Hi, i would like to consult from someone who know how to make CCNA exam pass with just self study. Which no attend any practical class. Fully self study. Any best guide and direction? Please List out here and dont send links for refer other thread. I need a direction and need to pass this exam myself without lecturer. I have book and video and some past year exam for reference only. What else do you think must have? Thanks you


----------



## eistern82

any expert guidance here???


----------



## Peterdeol

i teach the cisco track at a college. heres my advise for self study.

get any books that you can. i would recommend the sybex. reason being sybex teaches alot for exam prep. the cisco press is better for reference.
if you need some i can provide.

then get ur self a simulator. check some torrent sites for something called Boson router sim. it comes with prepackaged labs for every cisco cert. unless you have the funds to build a cisco rack this would be your best way.

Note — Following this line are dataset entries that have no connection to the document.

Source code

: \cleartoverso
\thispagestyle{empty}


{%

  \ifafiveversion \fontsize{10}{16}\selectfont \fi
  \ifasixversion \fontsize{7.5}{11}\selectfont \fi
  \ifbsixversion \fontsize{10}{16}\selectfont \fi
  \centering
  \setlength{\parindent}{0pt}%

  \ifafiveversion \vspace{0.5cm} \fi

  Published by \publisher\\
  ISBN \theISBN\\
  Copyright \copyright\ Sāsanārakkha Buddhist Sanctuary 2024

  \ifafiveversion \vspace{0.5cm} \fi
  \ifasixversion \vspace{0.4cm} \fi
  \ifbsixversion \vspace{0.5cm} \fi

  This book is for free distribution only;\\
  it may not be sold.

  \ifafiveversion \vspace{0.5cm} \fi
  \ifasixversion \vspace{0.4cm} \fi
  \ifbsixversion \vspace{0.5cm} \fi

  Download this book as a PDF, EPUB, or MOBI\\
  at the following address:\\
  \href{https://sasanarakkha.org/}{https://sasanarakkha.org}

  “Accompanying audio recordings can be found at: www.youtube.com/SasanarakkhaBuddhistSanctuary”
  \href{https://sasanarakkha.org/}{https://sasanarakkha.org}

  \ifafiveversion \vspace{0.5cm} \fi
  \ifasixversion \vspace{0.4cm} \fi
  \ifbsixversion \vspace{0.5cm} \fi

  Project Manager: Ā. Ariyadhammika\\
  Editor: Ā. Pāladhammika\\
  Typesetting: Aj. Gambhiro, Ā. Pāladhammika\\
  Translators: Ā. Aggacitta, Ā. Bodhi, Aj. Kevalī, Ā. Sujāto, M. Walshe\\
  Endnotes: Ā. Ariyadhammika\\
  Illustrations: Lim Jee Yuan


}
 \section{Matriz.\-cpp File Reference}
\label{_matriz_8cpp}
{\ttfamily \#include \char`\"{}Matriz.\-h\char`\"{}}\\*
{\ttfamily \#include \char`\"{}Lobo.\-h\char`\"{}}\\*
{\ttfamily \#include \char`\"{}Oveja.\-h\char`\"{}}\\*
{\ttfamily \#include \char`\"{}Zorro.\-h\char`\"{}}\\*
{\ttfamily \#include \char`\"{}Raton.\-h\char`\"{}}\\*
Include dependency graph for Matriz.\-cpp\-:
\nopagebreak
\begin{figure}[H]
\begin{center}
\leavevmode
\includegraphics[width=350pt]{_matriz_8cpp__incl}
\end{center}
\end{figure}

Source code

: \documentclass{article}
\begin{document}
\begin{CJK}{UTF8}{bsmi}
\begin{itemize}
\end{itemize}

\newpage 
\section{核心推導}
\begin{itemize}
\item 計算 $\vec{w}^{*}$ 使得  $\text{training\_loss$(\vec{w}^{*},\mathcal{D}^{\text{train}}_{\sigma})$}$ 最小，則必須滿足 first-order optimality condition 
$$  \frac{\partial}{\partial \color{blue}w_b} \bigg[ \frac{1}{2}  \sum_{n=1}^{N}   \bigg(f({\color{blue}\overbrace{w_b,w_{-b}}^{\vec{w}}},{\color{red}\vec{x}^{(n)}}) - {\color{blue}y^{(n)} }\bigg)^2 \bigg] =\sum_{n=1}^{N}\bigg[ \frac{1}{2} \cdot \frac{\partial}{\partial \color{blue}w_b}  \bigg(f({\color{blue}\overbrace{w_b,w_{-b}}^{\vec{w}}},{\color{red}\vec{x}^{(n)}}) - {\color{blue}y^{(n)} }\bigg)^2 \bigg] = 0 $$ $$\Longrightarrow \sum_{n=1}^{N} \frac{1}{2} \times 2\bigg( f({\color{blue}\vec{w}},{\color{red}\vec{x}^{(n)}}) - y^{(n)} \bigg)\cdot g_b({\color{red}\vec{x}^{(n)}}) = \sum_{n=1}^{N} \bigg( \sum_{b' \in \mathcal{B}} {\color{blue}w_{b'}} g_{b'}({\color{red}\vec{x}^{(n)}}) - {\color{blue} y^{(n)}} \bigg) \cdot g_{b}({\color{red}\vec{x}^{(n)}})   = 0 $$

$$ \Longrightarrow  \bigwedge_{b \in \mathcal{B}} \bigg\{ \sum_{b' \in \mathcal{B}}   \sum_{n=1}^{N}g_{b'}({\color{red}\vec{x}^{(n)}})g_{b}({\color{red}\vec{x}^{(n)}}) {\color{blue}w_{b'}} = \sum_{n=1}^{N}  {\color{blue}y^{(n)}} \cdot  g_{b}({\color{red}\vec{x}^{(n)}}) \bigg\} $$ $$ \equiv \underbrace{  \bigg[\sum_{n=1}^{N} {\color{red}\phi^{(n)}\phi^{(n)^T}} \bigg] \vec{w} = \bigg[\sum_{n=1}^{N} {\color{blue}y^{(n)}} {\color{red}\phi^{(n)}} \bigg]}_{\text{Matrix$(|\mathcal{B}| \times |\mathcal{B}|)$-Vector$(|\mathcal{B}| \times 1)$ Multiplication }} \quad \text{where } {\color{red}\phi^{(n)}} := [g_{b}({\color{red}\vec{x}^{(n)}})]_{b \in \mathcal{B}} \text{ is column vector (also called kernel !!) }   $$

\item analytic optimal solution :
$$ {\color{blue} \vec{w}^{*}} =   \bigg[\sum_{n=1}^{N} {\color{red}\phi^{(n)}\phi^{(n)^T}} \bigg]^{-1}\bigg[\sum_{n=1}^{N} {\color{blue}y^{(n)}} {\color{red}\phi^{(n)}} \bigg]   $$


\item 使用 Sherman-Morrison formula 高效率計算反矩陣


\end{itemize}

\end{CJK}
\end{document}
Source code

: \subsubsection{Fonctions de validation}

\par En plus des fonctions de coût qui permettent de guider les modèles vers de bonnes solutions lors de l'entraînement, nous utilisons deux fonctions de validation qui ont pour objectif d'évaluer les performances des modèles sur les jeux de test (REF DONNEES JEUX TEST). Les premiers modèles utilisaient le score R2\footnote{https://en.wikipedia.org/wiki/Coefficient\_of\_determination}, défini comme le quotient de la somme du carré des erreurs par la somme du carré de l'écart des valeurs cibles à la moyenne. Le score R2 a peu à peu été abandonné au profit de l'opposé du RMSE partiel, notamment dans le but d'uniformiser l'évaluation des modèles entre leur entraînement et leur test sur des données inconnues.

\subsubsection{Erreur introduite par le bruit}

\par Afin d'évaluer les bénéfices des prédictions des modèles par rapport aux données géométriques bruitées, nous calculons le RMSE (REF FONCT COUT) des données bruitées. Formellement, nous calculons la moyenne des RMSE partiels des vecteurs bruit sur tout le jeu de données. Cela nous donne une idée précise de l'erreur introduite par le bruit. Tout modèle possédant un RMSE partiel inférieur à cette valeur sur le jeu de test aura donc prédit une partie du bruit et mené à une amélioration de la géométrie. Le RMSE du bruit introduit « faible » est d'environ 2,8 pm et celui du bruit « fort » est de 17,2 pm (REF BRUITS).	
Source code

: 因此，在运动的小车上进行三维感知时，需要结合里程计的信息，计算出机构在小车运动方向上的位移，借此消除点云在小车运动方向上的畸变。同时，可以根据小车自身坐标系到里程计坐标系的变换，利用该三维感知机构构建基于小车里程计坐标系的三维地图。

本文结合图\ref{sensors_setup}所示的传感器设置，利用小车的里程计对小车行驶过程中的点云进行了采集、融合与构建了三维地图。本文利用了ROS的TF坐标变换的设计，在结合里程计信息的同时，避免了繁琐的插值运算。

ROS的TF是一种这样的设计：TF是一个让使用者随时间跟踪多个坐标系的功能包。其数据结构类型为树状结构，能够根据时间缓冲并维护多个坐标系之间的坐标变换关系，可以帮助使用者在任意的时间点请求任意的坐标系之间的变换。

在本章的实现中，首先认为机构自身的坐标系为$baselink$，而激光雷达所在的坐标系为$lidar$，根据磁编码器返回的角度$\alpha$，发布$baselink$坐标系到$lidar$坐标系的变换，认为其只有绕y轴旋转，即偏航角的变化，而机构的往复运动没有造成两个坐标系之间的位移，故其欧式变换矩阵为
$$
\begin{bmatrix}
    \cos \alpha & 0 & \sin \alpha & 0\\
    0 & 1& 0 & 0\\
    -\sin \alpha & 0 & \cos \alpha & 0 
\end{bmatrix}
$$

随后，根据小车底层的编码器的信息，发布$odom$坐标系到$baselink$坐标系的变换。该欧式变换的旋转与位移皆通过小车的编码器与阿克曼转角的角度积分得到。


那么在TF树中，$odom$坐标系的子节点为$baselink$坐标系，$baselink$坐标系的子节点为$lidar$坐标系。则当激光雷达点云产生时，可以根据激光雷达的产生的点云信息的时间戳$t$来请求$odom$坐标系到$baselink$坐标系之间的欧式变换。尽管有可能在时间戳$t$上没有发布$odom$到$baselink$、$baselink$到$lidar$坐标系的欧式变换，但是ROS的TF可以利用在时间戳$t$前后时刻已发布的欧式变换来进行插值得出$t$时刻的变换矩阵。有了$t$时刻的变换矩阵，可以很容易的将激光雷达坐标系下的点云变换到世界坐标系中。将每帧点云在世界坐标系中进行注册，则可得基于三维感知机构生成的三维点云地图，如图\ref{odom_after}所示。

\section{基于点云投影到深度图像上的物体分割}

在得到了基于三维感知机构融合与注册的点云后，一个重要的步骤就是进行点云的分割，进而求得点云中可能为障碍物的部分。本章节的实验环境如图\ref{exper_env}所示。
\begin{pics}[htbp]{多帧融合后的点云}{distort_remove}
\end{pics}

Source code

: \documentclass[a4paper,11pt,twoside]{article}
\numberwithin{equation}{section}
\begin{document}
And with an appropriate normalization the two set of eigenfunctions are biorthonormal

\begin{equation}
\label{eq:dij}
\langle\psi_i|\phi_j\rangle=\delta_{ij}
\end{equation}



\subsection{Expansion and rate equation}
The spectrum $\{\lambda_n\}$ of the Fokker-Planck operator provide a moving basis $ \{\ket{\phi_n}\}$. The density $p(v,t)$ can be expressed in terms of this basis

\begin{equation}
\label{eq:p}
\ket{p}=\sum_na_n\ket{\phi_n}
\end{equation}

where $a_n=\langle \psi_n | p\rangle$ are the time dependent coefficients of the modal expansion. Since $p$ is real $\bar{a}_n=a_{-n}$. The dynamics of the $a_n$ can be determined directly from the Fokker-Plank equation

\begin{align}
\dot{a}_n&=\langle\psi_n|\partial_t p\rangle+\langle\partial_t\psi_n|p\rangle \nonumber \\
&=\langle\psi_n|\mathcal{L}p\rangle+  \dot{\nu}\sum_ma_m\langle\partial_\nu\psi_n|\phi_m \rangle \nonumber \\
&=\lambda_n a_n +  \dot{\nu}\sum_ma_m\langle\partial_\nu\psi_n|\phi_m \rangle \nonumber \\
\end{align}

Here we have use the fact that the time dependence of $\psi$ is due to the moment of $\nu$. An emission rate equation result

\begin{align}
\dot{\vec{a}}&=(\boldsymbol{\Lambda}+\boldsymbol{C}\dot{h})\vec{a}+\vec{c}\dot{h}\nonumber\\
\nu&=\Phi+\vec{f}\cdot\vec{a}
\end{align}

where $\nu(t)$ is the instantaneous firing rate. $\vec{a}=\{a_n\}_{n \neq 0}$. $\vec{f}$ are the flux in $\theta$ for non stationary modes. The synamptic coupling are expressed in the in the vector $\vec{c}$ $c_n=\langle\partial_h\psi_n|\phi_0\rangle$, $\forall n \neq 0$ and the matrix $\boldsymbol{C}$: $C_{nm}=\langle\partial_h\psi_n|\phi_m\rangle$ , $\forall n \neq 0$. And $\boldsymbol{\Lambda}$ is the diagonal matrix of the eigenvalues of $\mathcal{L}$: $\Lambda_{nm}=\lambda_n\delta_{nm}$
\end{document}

get your hands on a TON of practice exams. wether they be simulators or dumps.. anything will help.

then study study study your OSI, TCP/IP, and SUBNETTING. just remember no subnet calculators on the exam.

i have ton of resources if you need.

best of luck on your prep work and exam!


----------



## eistern82

Thanks Peterdeol suggestion. I would like to know to know in the CCNA book, regarding to testing the command is there any free software for testing ? I got the boson software but it is not cracked, because not all the command can be use in this software. Do you have any better suggestin:laugh:


----------



## greenbrucelee

I actually know the writer who created the Boson CCNA exam you need to pay them to use it properly and if your using it illegal I will inform him.

You should do the CCNA unless you actually work with CISCO kit, it annoys me that colleges and places are teaching students the CCNA regardless of their experience and they shouldn't do this because it gives students false ideas of what they should do.


----------



## eistern82

thanks greenbrucelee warning. I am looking for the course which may provide in my country. As i tried to study myself, i found a problem at the command section. If doesn't practice enough, it may be hard to pass the exam. Do you have any idea to do self practice on CCNA command prompt?


----------



## greenbrucelee

yeah get some books a couple of hubs and switches and practice but as I said having the CCNA without proper experience and by proper experience I mean working in a job using CISCO kit for a living then getting the CCNA will actually make your job hunt harder.

No IT manager in their right mind will hire someone for a job on CISCO kit regardless of their certifications and qualifications if they have no experience.


----------



## cajun33

I work with Cisco everyday and I still took a class. The class was very helpfull. I also used ICND1, ICND2, and the Ciscopress CCNA Flash Card book (which comes with a licensed copy of Bosun). There is also something called PacketTracer with is better than Bosun but you can only get it legally from the Cisco Academy.


----------



## greenbrucelee

you can only get packet tracer legally from Cisco acadamy and you have to keep paying them if you want to keep using it after you have stopped learning.

The Boson practice exams are good though.


----------